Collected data
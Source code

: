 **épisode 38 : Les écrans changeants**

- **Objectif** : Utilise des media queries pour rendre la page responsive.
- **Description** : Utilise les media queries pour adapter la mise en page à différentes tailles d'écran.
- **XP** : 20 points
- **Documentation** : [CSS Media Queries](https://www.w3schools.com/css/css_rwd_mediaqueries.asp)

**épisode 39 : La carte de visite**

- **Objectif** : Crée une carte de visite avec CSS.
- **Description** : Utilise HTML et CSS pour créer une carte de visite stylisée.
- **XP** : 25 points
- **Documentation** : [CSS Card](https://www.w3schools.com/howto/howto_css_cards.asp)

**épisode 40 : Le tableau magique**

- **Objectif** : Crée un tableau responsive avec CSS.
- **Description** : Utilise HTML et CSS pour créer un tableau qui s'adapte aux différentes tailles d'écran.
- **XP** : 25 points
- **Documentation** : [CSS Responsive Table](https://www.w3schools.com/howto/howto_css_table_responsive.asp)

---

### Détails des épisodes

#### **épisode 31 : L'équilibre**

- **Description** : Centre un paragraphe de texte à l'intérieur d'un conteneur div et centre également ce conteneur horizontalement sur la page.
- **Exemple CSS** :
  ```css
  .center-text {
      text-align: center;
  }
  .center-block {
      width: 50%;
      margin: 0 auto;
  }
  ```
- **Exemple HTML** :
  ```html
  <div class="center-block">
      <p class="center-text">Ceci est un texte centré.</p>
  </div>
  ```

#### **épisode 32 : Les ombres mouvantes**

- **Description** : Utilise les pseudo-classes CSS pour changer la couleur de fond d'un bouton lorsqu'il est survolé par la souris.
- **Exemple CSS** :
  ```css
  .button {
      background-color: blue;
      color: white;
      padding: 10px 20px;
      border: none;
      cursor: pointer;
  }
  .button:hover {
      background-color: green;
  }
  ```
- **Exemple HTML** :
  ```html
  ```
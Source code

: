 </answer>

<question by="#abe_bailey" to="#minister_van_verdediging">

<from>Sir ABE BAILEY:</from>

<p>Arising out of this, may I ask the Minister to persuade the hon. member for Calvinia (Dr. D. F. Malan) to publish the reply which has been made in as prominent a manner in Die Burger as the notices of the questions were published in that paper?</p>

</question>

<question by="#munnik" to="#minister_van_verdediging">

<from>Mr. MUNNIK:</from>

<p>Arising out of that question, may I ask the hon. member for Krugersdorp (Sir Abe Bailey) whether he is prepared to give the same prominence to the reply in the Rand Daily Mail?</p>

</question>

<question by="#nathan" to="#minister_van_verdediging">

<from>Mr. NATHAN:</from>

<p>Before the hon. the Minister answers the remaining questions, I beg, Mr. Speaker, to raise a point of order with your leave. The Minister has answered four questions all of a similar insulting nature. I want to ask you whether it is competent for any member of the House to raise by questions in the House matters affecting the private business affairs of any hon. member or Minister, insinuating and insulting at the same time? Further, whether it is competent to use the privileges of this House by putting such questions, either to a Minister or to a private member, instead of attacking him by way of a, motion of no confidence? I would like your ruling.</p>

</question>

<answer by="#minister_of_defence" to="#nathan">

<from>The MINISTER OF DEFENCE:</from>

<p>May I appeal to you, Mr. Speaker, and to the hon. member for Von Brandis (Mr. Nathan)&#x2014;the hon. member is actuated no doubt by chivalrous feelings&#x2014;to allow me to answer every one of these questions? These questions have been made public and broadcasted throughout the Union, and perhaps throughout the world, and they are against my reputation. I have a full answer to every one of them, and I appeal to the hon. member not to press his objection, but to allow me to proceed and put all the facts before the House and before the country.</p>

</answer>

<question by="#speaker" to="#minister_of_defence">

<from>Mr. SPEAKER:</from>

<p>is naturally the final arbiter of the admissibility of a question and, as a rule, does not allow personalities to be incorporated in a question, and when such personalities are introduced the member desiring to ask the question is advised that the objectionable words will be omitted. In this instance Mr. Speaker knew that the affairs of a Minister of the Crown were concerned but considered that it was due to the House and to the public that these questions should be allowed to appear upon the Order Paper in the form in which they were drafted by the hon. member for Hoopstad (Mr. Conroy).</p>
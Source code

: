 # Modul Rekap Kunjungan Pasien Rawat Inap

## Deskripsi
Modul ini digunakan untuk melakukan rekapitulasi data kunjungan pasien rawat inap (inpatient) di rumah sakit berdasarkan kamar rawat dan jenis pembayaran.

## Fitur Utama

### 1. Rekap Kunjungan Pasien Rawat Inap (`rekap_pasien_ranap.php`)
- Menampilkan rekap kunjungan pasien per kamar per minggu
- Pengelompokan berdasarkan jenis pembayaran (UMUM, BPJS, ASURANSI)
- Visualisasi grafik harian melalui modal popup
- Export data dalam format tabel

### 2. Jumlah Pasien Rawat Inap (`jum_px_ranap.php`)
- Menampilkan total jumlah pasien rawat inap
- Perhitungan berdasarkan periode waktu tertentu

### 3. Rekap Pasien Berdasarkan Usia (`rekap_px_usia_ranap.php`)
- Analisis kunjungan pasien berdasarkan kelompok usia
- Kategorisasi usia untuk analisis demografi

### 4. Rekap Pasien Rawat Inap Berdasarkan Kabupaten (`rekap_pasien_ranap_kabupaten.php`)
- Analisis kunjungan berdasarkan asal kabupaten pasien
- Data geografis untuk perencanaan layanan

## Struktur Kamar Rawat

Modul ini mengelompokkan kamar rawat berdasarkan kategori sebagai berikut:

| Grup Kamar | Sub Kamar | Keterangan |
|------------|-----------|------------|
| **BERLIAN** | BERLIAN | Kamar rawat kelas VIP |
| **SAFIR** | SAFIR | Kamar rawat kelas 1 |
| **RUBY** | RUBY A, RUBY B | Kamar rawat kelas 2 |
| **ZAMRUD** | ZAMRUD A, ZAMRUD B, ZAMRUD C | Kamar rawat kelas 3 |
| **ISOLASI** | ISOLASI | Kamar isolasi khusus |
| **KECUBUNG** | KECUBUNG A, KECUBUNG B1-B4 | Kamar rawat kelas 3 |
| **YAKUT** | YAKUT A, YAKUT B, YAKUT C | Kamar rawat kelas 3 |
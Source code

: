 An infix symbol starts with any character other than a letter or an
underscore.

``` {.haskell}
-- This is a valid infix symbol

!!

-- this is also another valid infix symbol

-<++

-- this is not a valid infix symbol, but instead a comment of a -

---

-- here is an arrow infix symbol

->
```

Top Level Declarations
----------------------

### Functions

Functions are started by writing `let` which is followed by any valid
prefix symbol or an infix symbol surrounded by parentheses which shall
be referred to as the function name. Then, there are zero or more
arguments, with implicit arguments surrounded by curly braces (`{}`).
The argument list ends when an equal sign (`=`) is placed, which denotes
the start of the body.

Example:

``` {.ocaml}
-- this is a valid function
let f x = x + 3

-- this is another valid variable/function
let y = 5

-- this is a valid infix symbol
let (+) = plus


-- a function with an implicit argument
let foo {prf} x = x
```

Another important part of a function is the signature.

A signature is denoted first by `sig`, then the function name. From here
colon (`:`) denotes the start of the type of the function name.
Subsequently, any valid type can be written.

▸ Assignment:
Scan the data for lines containing "background" and copy all of them.

▸ Task response:
      background-color: blue;
      background-color: green;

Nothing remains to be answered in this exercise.